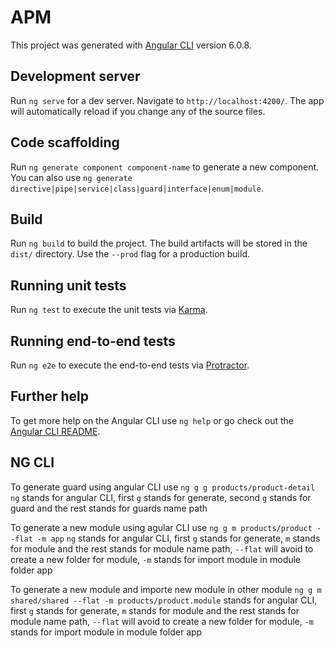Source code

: # APM

This project was generated with [Angular CLI](https://github.com/angular/angular-cli) version 6.0.8.

## Development server

Run `ng serve` for a dev server. Navigate to `http://localhost:4200/`. The app will automatically reload if you change any of the source files.

## Code scaffolding

Run `ng generate component component-name` to generate a new component. You can also use `ng generate directive|pipe|service|class|guard|interface|enum|module`.

## Build

Run `ng build` to build the project. The build artifacts will be stored in the `dist/` directory. Use the `--prod` flag for a production build.

## Running unit tests

Run `ng test` to execute the unit tests via [Karma](https://karma-runner.github.io).

## Running end-to-end tests

Run `ng e2e` to execute the end-to-end tests via [Protractor](http://www.protractortest.org/).

## Further help

To get more help on the Angular CLI use `ng help` or go check out the [Angular CLI README](https://github.com/angular/angular-cli/blob/master/README.md).

## NG CLI
To generate guard using angular CLI use `ng g g products/product-detail` `ng` stands for angular CLI, first `g` stands for generate, second `g` stands for guard and the rest stands for guards name path

To generate a new module using agular CLI use `ng g m products/product --flat -m app` `ng` stands for angular CLI, first `g` stands for generate, `m` stands for module and the rest stands for module name path, `--flat` will avoid to create a new folder for module, `-m` stands for import module in module folder app

To generate a new module and importe new module in other module `ng g m shared/shared --flat -m products/product.module` stands for angular CLI, first `g` stands for generate, `m` stands for module and the rest stands for module name path, `--flat` will avoid to create a new folder for module, `-m` stands for import module in module folder app

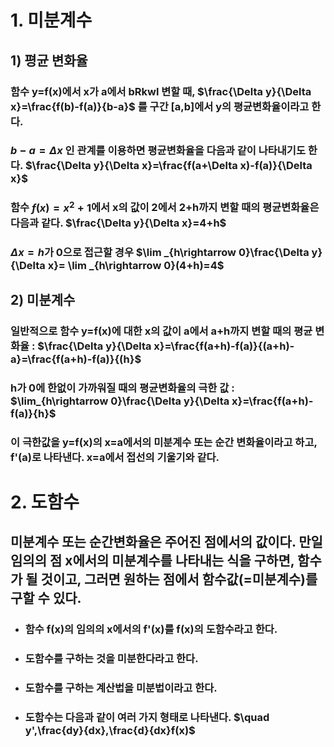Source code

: # 1. 미분계수
## 1) 평균 변화율
  ### 함수 y=f(x)에서 x가 a에서 bRkwl 변할 때, $\frac{\Delta y}{\Delta x}=\frac{f(b)-f(a)}{b-a}$ 를 구간 [a,b]에서 y의 평균변화율이라고 한다.
  ### $b-a=\Delta x$ 인 관계를 이용하면 평균변화율을 다음과 같이 나타내기도 한다. $\frac{\Delta y}{\Delta x}=\frac{f(a+\Delta x)-f(a)}{\Delta x}$
  ### 함수 $f(x)=x^{2}+1$에서 x의 값이 2에서 2+h까지 변할 때의 평균변화율은 다음과 같다. $\frac{\Delta y}{\Delta x}=4+h$
  ### $\Delta x=h$가 0으로 접근할 경우 $\lim _{h\rightarrow 0}\frac{\Delta y}{\Delta x}= \lim _{h\rightarrow 0}(4+h)=4$

## 2) 미분계수
  ### 일반적으로 함수 y=f(x)에 대한 x의 값이 a에서 a+h까지 변할 때의 평균 변화율 : $\frac{\Delta y}{\Delta x}=\frac{f(a+h)-f(a)}{(a+h)-a}=\frac{f(a+h)-f(a)}{(h}$
  ### h가 0에 한없이 가까워질 때의 평균변화율의 극한 값 : $\lim_{h\rightarrow 0}\frac{\Delta y}{\Delta x}=\frac{f(a+h)-f(a)}{h}$
  ### 이 극한값을 y=f(x)의 x=a에서의 미분계수 또는 순간 변화율이라고 하고, f'(a)로 나타낸다. x=a에서 접선의 기울기와 같다.

# 2. 도함수
## 미분계수 또는 순간변화율은 주어진 점에서의 값이다. 만일 임의의 점 x에서의 미분계수를 나타내는 식을 구하면, 함수가 될 것이고, 그러면 원하는 점에서 함수값(=미분계수)를 구할 수 있다.
+ ### 함수 f(x)의 임의의 x에서의 f'(x)를 f(x)의 도함수라고 한다.
+ ### 도함수를 구하는 것을 미분한다라고 한다.
+ ### 도함수를 구하는 계산법을 미분법이라고 한다.
+ ### 도함수는 다음과 같이 여러 가지 형태로 나타낸다. $\quad y',\frac{dy}{dx},\frac{d}{dx}f(x)$
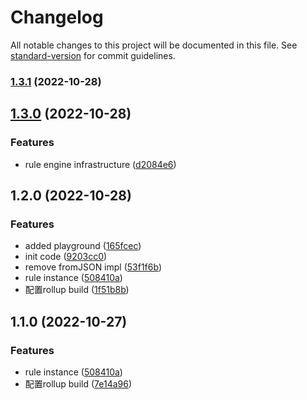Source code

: # Changelog

All notable changes to this project will be documented in this file. See [standard-version](https://github.com/conventional-changelog/standard-version) for commit guidelines.

### [1.3.1](https://github.com/branlice/js-rule-2/compare/release-20221028-v1.3.0...release-20221028-v1.3.1) (2022-10-28)

## [1.3.0](https://github.com/branlice/js-rule-2/compare/release-20221028-v1.2.0...release-20221028-v1.3.0) (2022-10-28)


### Features

* rule engine infrastructure ([d2084e6](https://github.com/branlice/js-rule-2/commit/d2084e6c490003bcd3902c6ae8519e8ad0eed99a))

## 1.2.0 (2022-10-28)


### Features

* added playground ([165fcec](https://github.com/branlice/js-rule-2/commit/165fcec0d2a070b0e192755fc72fcb1360661ead))
* init code ([9203cc0](https://github.com/branlice/js-rule-2/commit/9203cc02ede9989072b6f209ce294ff11bfadb66))
* remove fromJSON impl ([53f1f6b](https://github.com/branlice/js-rule-2/commit/53f1f6b55ece8218bf8602e938795fa10dd667c3))
* rule instance ([508410a](https://github.com/branlice/js-rule-2/commit/508410a811e3f073a63585f703b73c802618130c))
* 配置rollup build ([1f51b8b](https://github.com/branlice/js-rule-2/commit/1f51b8bd625754b4d871fb446ddb20c411d54820))

## 1.1.0 (2022-10-27)


### Features

* rule instance ([508410a](https://github.com/branlice/js-rule-2/commit/508410a811e3f073a63585f703b73c802618130c))
* 配置rollup build ([7e14a96](https://github.com/branlice/js-rule-2/commit/7e14a96198dd7c04431cda53fa268030c02f5ec9))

::::::

> **Exercise description**
Show each line of the listing that holds the string "project".

> **Reply**
This project was generated with [Angular CLI](https://github.com/angular/angular-cli) version 6.0.8.
Run `ng build` to build the project. The build artifacts will be stored in the `dist/` directory. Use the `--prod` flag for a production build.
All notable changes to this project will be documented in this file. See [standard-version](https://github.com/conventional-changelog/standard-version) for commit guidelines.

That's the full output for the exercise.